Missouri Botanical Garden Open Conference Systems, TDWG 2016 ANNUAL CONFERENCE

Font Size: 
A Standards Architecture for Integrating Information in Biodiversity Science
Donald Hobern, Andrea Hahn

Building: CTEC
Room: Auditorium
Date: 2016-12-05 11:00 AM – 11:15 AM
Last modified: 2016-10-15


In this presentation, we will identify what we believe are the essential elements in a standards architecture for how we represent, share, and use biodiversity data.  Our shared vision should include enabling human users and machines to find all of the information and to traverse all of the data connections that a knowledgeable researcher can see in the biodiversity literature, collections and other resources. We should be able to start from any point in the biodiversity data graph and find the meaningful links to associated data objects. From specimen to taxon concept to taxon name to publication; from sequence to associated sequences to taxon concepts to species occurrences; etc.

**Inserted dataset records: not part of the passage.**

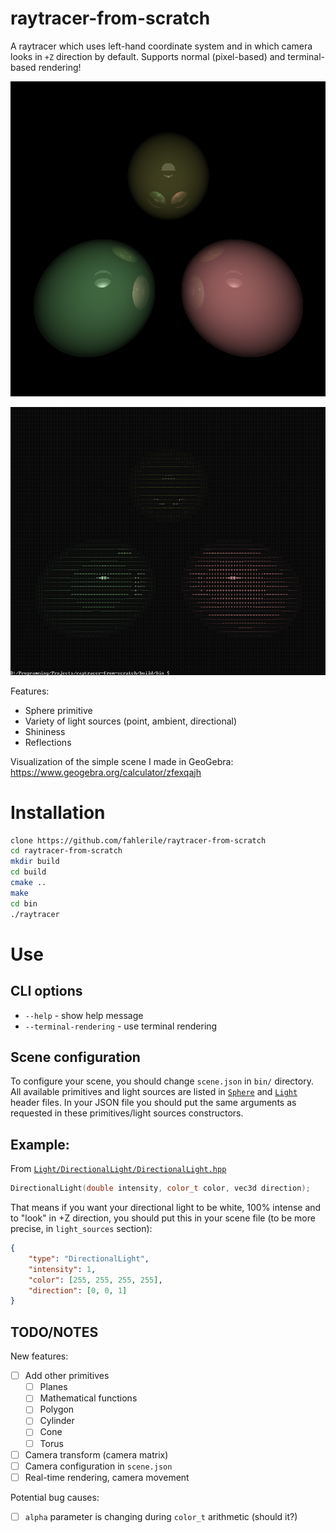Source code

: # raytracer-from-scratch

A raytracer which uses left-hand coordinate system and in which camera looks in `+Z` direction by default. Supports normal (pixel-based) and terminal-based rendering!

![Normal rendering](images/normal-rendering.png)

![Terminal rendering](images/terminal-based-rendering.png)

Features:
- Sphere primitive
- Variety of light sources (point, ambient, directional)
- Shininess
- Reflections

Visualization of the simple scene I made in GeoGebra: https://www.geogebra.org/calculator/zfexqajh

# Installation
```bash
clone https://github.com/fahlerile/raytracer-from-scratch
cd raytracer-from-scratch
mkdir build
cd build
cmake ..
make
cd bin
./raytracer
```

# Use

## CLI options
- `--help` - show help message
- `--terminal-rendering` - use terminal rendering

## Scene configuration

To configure your scene, you should change `scene.json` in `bin/` directory. All available primitives and light sources are listed in [`Sphere`](Sphere/) and [`Light`](Light/) header files. In your JSON file you should put the same arguments as requested in these primitives/light sources constructors.

## Example:

From [`Light/DirectionalLight/DirectionalLight.hpp`](Light/DirectionalLight/DirectionalLight.hpp)
```cpp
DirectionalLight(double intensity, color_t color, vec3d direction);
```
That means if you want your directional light to be white, 100% intense and to "look" in +Z direction, you should put this in your scene file (to be more precise, in `light_sources` section):
```json
{
    "type": "DirectionalLight",
    "intensity": 1,
    "color": [255, 255, 255, 255],
    "direction": [0, 0, 1]
}
```

## TODO/NOTES
New features:
- [ ] Add other primitives
    - [ ] Planes
    - [ ] Mathematical functions
    - [ ] Polygon
    - [ ] Cylinder
    - [ ] Cone
    - [ ] Torus
- [ ] Camera transform (camera matrix)
- [ ] Camera configuration in `scene.json`
- [ ] Real-time rendering, camera movement

Potential bug causes:
- [ ] `alpha` parameter is changing during `color_t` arithmetic (should it?)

This means that our data architecture needs to pay attention to the following matters (quite independently of the challenges of delivering the infrastructures that underpin their successful implementation):
Agreement on the set of core data classes within the biodiversity domain which we consider important enough to standardise (specimen, collection, taxon name, taxon concept, sequence, gene, publication, taxon trait, or whatever we all agree).
Agreement on the set of core relationships between instances of these classes that we consider important enough to standardise (specimen identifiedAs taxon concept, taxon name publishedIn publication, etc.).

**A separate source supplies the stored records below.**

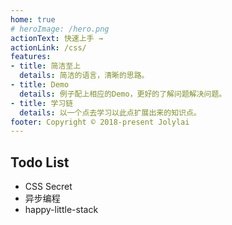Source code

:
 ```yaml
---
home: true
# heroImage: /hero.png
actionText: 快速上手 →
actionLink: /css/
features:
- title: 简洁至上
  details: 简洁的语言，清晰的思路。
- title: Demo
  details: 例子配上相应的Demo，更好的了解问题解决问题。
- title: 学习链
  details: 以一个点去学习以此点扩展出来的知识点。
footer: Copyright © 2018-present Jolylai
---
```


## Todo List

- CSS Secret
- 异步编程
- happy-little-stack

Making sure that our data publishing mechanisms (cores, extensions, etc.) align accurately with these classes and support these relationships – this mainly means reworking the current confused interplay between cores, DwC classes, use of dcterms:type and use of basisOfRecord – every record should be clearly identified as an instance of a class (or a view of several linked class instances) and (for the core data classes) this should form the basis for inference and interpretation.

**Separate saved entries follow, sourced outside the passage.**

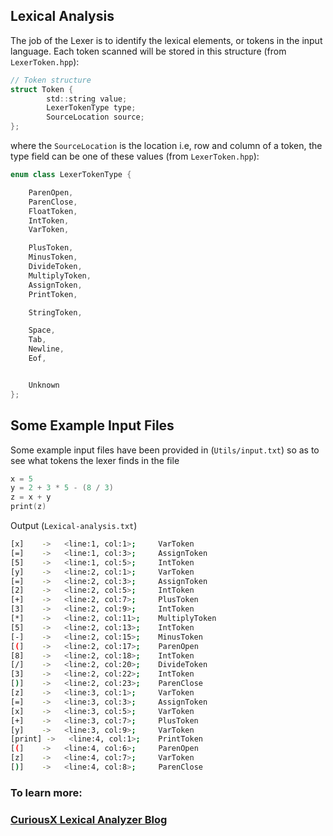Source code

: ## Lexical Analysis
The job of the Lexer is to identify the lexical elements, or tokens in the input language.
Each token scanned will be stored in this structure (from `LexerToken.hpp`):

```c
// Token structure
struct Token {
        std::string value;
        LexerTokenType type;
        SourceLocation source;
};
```
where the `SourceLocation` is the location i.e, row and column of a token, the type field can be one of these values (from `LexerToken.hpp`):

```c++
enum class LexerTokenType {

    ParenOpen,
    ParenClose,
    FloatToken,
    IntToken,
    VarToken,

    PlusToken,
    MinusToken,
    DivideToken,
    MultiplyToken,
    AssignToken,
    PrintToken,

    StringToken,

    Space,
    Tab,
    Newline,
    Eof,


    Unknown
};
```

## Some Example Input Files
Some example input files have been provided in (`Utils/input.txt`) so as to see what tokens the lexer finds in the file

```c++
x = 5
y = 2 + 3 * 5 - (8 / 3)
z = x + y
print(z)
```

Output (`Lexical-analysis.txt`) 

```sh
[x]    ->   <line:1, col:1>;	 VarToken
[=]    ->   <line:1, col:3>;	 AssignToken
[5]    ->   <line:1, col:5>;	 IntToken
[y]    ->   <line:2, col:1>;	 VarToken
[=]    ->   <line:2, col:3>;	 AssignToken
[2]    ->   <line:2, col:5>;	 IntToken
[+]    ->   <line:2, col:7>;	 PlusToken
[3]    ->   <line:2, col:9>;	 IntToken
[*]    ->   <line:2, col:11>;	 MultiplyToken
[5]    ->   <line:2, col:13>;	 IntToken
[-]    ->   <line:2, col:15>;	 MinusToken
[(]    ->   <line:2, col:17>;	 ParenOpen
[8]    ->   <line:2, col:18>;	 IntToken
[/]    ->   <line:2, col:20>;	 DivideToken
[3]    ->   <line:2, col:22>;	 IntToken
[)]    ->   <line:2, col:23>;	 ParenClose
[z]    ->   <line:3, col:1>;	 VarToken
[=]    ->   <line:3, col:3>;	 AssignToken
[x]    ->   <line:3, col:5>;	 VarToken
[+]    ->   <line:3, col:7>;	 PlusToken
[y]    ->   <line:3, col:9>;	 VarToken
[print] ->   <line:4, col:1>;	 PrintToken
[(]    ->   <line:4, col:6>;	 ParenOpen
[z]    ->   <line:4, col:7>;	 VarToken
[)]    ->   <line:4, col:8>;	 ParenClose
```
### To learn more:
### [CuriousX Lexical Analyzer Blog](https://jenniferchukwu.com/posts/lexicalAnalysis)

An ongoing process of defining for each core class what properties are mandatory (maybe only: id, class), highly desirable (depending on the class, things like: decimal coordinates, scientific name, identifiedAs, publishedIn), generally agreed (many other properties for which we have working vocabularies and do not want unnecessary multiplication, e.g.: waterbody, maximumDepthInMeters) or optional/bespoke (anything else that any data publisher wishes to include). In other words, allow any properties to be shared but ensure that the contours of the data are clear to standard tools.
A set of good examples of datasets mapped into this model, using various serialisations.
While accommodating plain text and URIs in the same fields enables data publishing from the enables data publishing from the widest possible range of sources, it leaves problems for data aggregators and users.